GIGA R1 RAM size discrepancy

Hello there,

Here is an incredibly dumb question by a total noob.

static const byte newByteArray[800000] = {
  0,0,0,0,0,0,0,0,0,0,  
  etc...
  etc...
  0,0,0,0,0,0,0,0,0,0  
};

void setup() {}

void loop() {}

I have a very large array I need to statically define (hardcode about 800kbytes).
No, the array cannot be dynamically generated by code (it's a mapping table with unique values).

The table must be loaded in user SRAM.

This array must occupy almost the entire RAM of the GIGA R1 (1 Mbyte of RAM: 192 Kbytes of TCM RAM (inc. 64 Kbytes of ITCM RAM + 128 Kbytes of DTCM RAM for time critical routines), 864 Kbytes of user SRAM, and 4 Kbytes of SRAM in Backup domain)

When I build the above masterpiece example, this is what I get:

Sketch uses 110680 bytes (5%) of program storage space.

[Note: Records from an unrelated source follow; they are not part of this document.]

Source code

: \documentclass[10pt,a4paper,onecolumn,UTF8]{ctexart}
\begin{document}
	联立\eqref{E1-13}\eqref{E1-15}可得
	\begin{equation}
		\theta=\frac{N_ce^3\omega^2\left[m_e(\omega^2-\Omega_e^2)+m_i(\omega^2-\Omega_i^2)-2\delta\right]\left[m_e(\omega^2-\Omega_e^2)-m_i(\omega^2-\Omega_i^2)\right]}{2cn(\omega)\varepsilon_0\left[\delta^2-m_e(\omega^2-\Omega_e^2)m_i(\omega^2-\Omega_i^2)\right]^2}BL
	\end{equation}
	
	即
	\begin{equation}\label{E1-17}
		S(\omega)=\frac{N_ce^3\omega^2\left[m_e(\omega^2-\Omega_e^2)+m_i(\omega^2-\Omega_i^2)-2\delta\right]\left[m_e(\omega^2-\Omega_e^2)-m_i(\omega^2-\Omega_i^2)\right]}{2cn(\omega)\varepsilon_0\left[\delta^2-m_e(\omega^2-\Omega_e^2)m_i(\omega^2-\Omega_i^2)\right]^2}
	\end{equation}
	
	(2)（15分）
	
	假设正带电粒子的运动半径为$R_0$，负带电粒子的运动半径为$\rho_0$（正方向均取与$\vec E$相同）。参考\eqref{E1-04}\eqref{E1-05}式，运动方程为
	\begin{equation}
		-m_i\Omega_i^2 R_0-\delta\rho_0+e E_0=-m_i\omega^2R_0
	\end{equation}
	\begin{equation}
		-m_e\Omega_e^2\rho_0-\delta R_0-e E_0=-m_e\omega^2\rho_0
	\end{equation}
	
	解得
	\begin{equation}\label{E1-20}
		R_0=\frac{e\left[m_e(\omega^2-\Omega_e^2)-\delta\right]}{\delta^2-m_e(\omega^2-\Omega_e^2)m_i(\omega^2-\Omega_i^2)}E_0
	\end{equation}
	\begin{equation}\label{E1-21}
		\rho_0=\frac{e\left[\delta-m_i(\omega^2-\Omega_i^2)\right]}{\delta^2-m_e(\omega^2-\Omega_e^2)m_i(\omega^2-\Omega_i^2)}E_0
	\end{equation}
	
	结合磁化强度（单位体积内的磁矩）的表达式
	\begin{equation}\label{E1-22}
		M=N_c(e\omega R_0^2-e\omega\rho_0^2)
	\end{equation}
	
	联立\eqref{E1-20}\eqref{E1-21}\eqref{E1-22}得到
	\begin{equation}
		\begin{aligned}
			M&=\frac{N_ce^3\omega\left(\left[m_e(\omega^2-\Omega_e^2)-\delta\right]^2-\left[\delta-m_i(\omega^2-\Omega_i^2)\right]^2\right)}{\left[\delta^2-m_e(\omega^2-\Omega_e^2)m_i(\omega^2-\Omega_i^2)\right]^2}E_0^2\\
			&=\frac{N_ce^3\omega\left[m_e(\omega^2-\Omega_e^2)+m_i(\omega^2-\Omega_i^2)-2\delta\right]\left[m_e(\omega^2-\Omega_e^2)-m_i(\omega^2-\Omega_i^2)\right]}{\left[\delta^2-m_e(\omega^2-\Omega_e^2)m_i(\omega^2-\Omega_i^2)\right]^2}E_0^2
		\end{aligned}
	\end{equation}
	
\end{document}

Maximum is 1966080 bytes.
Global variables use 47520 bytes (9%) of dynamic memory, leaving 476104 bytes for local variables. Maximum is 523624 bytes.

I would expect that the sketch use about 800k flash as well as about 800k dynamic memory.

And then, also, what truly throws me off, is this:

Maximum is 523624 bytes

I'm surely doing two mistakes, first, why is the storage/dynamic memory so low, and secondly, why is Arduino IDE reporting only 523624 bytes max, when it should be at least about 850k.

Thank you for reading my wonders. Any insight is highly appreciated.

Cheers!
Valentine

Because you don't access newByteArray anywhere in your sketch
the compiler deems it unnecessary and deletes it from the compiled code.
Do something with it like printing one of the array members.

1 Like

Print a random element of the array, if you print a specific element the compiler is usually capable of optimizing the code to that single fixed value.

I'm not familiar with the Giga, why is it necessary to store a const array in SRAM?

1 Like

Embedded real-time random-access database.

The real problem is a lot more complex.

Cheers,
Valentine

Any idea why Arduino doesn't see/report the full 1MB?

Cheers!
Valentine

You probably need to remove "const", or the compiler will put the array in flash rather than RAM.

1 Like

Thank you. The compiler doesn't even get to that point, the footprint never exceeds 10% of the total space.

Any idea why we see only 500k of the H7 RAM in Arduino?

Cheers,
Valentine

I modified my sketch, same effect. Added this:

void setup() {
  Serial.begin(9600);
  Serial.println(newByteArray[0]);
  Serial.println(newByteArray[9999]);
  Serial.println(newByteArray[99999]);
  }

Also tried with different array types, random numbers, etc. Nothing.

Any ideas please?

Cheers,
Valentine

I'm talking to myself here, hopefully anyone in future will see this and find it helpful.

Apparently when selecting GIGA board as target, Arduino does certain behind the curtain optimizations which place the array in flash and I haven't ran speed tests but it probably retrieves the values from the flash instead of ram. That's a no-go for serious work as user has no control over certain aspects of edge cases, which sadly is why anyone would use a giga board.

When selecting bare H747 target, you have the options to control optimizations. When selecting no optimization, the array is correctly placed in ram. There is some hope there, however, I'm very uncomfortable. This will require more testing before I select Arduino as a dev environment for my project.

My second question about not having access to the full 850k, apparently Arduino pre-selects how much RAM to be visible to each core, and allocates that to the target core. I have no granular control over this, which is very disappointing and obviates the biggest advantage of a dual core design. Perhaps there is a way to control this, and I'm not aware of it?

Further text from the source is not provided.